Required action:
Report each line from the entries in which "configurar" can be found.

Start of Data for review

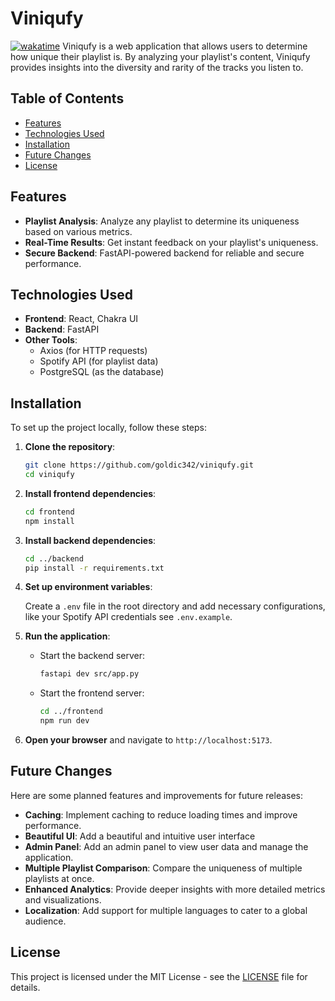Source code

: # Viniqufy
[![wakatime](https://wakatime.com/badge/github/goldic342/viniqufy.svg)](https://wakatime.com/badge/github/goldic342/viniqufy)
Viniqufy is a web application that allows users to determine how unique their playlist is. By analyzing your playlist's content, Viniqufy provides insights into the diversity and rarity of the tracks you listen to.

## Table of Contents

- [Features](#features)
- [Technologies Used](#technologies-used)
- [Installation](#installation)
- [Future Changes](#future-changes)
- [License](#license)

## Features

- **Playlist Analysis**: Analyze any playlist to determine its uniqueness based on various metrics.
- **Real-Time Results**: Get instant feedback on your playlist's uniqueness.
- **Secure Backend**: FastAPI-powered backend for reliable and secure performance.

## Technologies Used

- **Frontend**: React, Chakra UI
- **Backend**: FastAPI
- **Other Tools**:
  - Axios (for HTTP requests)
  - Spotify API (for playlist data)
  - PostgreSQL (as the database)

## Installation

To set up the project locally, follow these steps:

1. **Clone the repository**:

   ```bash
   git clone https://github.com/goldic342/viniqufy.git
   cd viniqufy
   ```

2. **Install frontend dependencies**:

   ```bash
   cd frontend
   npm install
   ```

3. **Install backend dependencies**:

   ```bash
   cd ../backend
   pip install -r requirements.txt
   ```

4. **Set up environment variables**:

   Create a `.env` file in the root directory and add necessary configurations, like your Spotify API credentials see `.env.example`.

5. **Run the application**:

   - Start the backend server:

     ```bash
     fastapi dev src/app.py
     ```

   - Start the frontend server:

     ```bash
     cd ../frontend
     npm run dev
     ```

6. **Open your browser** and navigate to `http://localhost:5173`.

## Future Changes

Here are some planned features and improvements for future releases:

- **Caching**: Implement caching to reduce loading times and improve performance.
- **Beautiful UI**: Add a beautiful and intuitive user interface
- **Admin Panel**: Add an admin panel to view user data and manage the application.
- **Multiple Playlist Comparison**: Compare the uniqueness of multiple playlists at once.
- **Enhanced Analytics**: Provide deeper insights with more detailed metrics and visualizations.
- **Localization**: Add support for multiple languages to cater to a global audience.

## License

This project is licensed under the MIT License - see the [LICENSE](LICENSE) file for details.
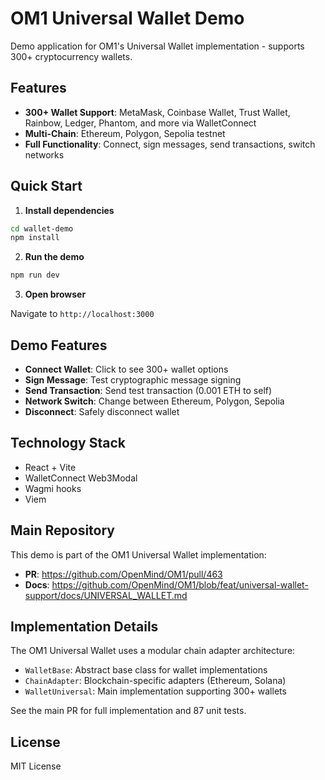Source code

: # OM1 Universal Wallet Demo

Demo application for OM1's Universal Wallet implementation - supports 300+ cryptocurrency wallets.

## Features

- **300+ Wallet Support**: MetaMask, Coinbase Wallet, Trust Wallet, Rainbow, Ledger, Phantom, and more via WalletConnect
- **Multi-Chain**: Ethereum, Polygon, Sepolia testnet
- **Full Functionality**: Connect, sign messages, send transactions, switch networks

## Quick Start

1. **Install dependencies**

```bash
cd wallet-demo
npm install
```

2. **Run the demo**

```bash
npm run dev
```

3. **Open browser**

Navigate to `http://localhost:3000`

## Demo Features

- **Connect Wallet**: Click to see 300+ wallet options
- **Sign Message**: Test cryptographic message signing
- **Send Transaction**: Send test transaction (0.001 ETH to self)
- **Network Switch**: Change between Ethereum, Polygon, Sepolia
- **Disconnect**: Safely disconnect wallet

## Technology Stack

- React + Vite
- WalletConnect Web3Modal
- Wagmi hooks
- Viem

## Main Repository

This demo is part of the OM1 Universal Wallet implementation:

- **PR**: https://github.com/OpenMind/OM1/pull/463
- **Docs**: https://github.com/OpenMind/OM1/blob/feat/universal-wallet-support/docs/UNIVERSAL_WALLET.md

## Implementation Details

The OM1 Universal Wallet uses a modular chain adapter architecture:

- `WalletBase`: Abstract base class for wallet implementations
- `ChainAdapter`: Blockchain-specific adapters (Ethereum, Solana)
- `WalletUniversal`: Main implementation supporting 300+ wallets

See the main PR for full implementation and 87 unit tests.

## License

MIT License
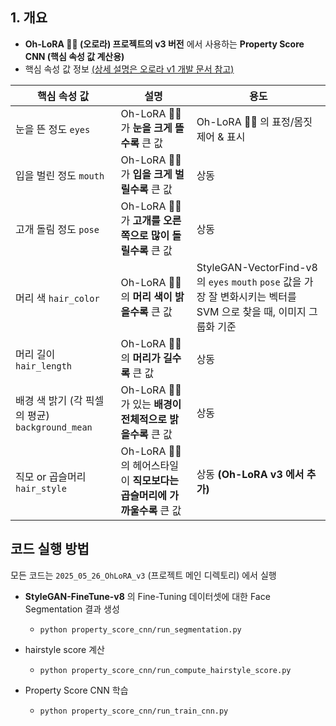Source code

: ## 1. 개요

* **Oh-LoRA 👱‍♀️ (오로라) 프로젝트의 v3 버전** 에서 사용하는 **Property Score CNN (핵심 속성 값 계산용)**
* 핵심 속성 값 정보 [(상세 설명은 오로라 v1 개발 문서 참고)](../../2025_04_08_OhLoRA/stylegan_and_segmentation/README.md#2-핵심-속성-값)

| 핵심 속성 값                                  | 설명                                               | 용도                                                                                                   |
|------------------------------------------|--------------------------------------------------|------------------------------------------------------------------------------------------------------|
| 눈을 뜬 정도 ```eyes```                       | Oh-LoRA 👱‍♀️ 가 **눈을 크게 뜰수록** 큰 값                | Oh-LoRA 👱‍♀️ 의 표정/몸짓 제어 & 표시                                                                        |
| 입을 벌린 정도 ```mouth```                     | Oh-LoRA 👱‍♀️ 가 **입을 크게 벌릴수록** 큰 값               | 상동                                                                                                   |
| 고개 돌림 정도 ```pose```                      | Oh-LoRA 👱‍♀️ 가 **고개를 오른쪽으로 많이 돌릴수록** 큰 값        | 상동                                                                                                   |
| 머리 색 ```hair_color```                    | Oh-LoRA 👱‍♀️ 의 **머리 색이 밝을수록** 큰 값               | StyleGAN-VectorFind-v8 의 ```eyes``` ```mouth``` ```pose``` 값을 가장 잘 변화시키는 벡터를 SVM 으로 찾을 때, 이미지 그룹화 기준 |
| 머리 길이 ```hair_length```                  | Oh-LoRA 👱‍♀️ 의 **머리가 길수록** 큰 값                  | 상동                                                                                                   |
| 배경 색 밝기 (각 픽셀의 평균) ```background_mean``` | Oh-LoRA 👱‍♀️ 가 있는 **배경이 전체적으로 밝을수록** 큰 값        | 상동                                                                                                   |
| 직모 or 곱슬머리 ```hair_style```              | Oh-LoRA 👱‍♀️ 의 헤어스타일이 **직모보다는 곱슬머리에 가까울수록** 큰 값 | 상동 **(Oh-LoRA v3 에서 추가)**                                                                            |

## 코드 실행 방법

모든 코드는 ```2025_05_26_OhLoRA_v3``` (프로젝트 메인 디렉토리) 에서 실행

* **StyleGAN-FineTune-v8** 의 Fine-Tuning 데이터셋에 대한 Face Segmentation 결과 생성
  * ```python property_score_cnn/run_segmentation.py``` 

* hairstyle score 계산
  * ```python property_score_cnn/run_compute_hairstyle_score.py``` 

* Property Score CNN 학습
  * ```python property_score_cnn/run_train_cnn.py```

End of Data for review
Start of Data for review

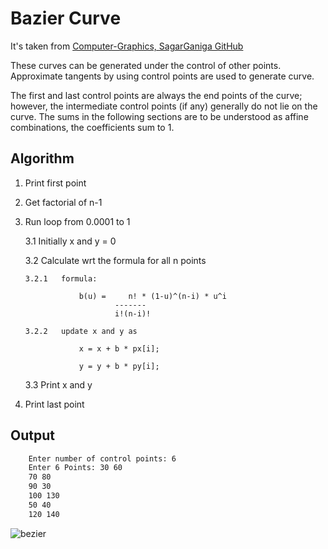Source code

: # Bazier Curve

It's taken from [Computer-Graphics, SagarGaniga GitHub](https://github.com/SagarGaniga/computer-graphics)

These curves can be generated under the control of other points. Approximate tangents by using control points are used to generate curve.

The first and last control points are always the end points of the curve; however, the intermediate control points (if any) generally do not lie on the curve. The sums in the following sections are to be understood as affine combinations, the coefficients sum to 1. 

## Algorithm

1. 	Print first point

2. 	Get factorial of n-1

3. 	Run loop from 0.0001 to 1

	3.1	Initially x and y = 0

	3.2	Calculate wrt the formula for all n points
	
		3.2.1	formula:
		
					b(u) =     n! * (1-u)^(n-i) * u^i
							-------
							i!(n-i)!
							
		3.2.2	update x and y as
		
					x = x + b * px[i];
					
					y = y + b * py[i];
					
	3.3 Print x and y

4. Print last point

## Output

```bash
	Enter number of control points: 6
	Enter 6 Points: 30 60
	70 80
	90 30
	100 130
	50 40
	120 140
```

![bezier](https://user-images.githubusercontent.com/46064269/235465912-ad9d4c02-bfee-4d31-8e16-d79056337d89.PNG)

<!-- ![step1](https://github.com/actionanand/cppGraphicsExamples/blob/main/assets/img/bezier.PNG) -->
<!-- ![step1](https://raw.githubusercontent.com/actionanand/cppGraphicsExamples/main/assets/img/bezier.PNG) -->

End of Data for review
Start of Data for review

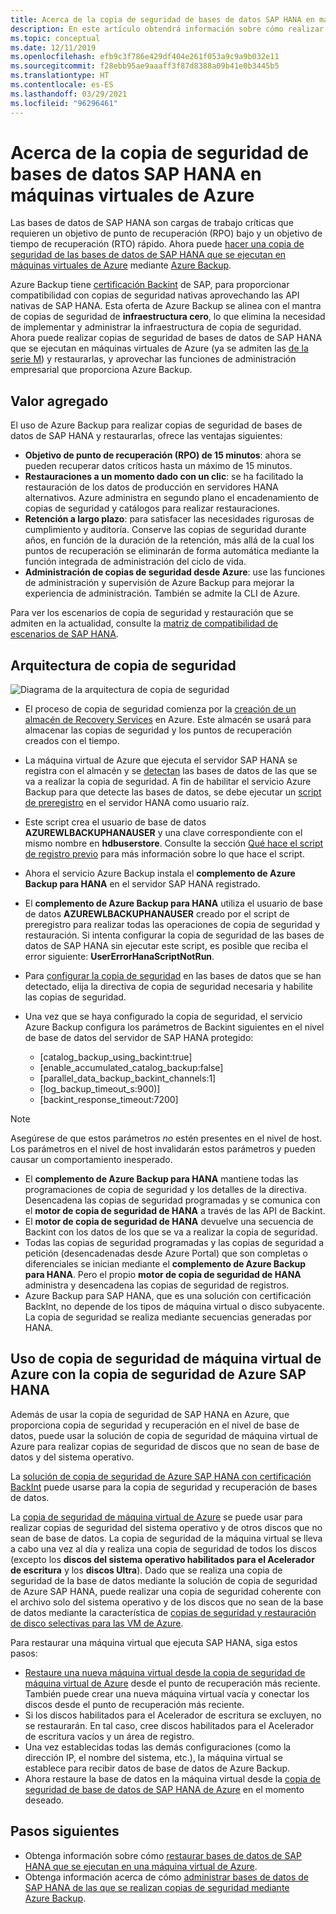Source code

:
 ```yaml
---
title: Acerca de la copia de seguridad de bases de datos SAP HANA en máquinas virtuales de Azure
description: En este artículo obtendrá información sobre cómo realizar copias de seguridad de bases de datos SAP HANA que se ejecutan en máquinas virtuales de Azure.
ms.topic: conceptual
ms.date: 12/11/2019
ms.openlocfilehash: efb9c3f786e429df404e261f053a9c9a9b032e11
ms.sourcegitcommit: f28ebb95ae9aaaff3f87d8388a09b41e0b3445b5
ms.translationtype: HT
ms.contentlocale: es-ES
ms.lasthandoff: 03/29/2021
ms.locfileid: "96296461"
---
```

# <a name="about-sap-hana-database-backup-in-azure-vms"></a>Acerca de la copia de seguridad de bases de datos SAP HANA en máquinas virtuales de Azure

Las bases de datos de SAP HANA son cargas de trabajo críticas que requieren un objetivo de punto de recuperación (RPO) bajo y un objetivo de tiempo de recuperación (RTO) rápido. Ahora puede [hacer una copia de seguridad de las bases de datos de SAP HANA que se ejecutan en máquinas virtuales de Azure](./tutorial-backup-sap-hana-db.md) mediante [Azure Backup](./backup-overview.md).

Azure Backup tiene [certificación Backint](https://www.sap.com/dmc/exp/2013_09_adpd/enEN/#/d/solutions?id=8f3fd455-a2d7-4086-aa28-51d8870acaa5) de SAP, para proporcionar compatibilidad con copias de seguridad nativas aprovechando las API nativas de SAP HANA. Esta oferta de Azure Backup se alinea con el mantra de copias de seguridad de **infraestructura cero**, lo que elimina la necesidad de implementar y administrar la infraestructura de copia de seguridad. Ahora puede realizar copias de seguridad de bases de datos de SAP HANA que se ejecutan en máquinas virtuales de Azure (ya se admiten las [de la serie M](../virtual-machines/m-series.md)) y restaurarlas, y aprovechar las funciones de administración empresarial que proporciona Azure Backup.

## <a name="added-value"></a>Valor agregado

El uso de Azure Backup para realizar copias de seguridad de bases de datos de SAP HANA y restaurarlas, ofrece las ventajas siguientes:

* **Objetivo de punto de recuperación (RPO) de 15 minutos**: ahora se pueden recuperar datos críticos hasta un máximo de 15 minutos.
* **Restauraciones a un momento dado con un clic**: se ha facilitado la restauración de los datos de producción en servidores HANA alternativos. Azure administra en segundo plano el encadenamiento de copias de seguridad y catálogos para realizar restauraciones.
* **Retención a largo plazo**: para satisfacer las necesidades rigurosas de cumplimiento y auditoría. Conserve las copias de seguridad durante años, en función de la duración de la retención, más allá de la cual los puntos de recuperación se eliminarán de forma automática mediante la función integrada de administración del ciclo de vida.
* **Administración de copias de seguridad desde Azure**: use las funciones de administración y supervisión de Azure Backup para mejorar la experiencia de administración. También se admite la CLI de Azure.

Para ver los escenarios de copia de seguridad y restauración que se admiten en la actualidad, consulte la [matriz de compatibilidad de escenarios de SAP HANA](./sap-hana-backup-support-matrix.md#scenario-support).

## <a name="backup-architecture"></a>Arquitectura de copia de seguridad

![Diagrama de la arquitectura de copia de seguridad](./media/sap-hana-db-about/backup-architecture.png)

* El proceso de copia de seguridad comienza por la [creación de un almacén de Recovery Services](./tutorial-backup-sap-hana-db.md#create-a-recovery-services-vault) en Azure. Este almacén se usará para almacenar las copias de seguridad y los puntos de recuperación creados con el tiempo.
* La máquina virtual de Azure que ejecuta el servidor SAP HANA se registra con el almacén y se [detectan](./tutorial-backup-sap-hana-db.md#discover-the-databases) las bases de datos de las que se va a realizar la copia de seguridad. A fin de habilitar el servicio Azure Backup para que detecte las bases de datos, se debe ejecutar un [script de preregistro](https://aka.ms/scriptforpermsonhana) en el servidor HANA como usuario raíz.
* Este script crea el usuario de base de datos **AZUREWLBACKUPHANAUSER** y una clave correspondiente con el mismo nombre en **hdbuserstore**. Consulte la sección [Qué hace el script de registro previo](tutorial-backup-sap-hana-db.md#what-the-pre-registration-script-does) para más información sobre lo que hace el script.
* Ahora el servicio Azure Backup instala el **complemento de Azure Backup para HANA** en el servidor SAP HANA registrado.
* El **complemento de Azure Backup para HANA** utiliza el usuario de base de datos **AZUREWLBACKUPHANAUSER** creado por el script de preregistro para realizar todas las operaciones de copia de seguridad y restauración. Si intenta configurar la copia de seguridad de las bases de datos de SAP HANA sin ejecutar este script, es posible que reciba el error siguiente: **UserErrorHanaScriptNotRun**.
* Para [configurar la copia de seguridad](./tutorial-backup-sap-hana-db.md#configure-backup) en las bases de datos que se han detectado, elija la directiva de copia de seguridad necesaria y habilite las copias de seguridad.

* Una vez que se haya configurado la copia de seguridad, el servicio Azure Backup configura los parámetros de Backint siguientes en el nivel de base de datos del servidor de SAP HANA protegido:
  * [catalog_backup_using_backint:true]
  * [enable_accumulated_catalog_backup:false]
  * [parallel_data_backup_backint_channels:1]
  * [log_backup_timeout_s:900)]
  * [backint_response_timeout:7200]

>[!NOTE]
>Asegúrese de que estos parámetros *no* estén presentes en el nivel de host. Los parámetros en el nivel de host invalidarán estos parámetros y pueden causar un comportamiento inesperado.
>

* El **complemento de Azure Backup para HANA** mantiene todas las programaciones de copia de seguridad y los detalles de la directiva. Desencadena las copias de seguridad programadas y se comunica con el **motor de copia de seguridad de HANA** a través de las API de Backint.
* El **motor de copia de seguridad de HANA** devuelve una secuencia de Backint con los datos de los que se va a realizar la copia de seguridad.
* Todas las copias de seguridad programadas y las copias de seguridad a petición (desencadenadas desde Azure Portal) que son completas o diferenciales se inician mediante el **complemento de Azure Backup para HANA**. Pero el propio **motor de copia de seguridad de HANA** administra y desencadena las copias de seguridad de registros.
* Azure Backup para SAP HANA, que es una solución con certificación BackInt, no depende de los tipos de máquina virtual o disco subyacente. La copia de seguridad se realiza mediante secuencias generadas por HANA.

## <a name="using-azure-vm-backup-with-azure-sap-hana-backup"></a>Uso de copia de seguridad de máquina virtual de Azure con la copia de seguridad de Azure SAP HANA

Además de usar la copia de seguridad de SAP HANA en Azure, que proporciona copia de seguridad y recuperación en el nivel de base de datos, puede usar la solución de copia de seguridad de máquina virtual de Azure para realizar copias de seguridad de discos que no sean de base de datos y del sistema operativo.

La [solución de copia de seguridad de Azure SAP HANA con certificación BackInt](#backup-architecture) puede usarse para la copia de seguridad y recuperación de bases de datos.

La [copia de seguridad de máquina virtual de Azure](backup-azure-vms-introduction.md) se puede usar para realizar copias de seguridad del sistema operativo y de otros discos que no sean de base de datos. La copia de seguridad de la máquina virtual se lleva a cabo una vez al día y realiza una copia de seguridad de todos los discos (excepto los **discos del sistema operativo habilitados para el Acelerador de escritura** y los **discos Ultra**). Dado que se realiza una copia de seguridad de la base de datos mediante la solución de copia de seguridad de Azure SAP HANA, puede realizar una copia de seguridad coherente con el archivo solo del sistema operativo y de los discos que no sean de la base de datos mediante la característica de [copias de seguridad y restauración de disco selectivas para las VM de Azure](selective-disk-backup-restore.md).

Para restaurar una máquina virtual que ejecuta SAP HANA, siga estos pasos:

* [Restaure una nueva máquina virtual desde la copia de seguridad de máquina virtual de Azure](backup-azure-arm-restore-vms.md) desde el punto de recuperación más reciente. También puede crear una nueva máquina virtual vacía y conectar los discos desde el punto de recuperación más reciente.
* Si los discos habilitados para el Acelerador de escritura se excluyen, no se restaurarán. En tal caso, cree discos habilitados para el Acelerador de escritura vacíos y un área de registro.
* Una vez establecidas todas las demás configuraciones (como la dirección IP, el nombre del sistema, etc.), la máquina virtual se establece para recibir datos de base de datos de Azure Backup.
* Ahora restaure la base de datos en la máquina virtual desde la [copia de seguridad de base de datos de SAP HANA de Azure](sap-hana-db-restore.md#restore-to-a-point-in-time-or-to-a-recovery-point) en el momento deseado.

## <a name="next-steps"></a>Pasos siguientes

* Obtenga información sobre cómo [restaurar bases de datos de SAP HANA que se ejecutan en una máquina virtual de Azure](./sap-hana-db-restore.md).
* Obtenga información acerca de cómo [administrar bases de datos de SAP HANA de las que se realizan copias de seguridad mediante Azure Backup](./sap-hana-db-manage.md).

End of Data for review

Answer to this exercise:
* El **complemento de Azure Backup para HANA** utiliza el usuario de base de datos **AZUREWLBACKUPHANAUSER** creado por el script de preregistro para realizar todas las operaciones de copia de seguridad y restauración. Si intenta configurar la copia de seguridad de las bases de datos de SAP HANA sin ejecutar este script, es posible que reciba el error siguiente: **UserErrorHanaScriptNotRun**.
* Para [configurar la copia de seguridad](./tutorial-backup-sap-hana-db.md#configure-backup) en las bases de datos que se han detectado, elija la directiva de copia de seguridad necesaria y habilite las copias de seguridad.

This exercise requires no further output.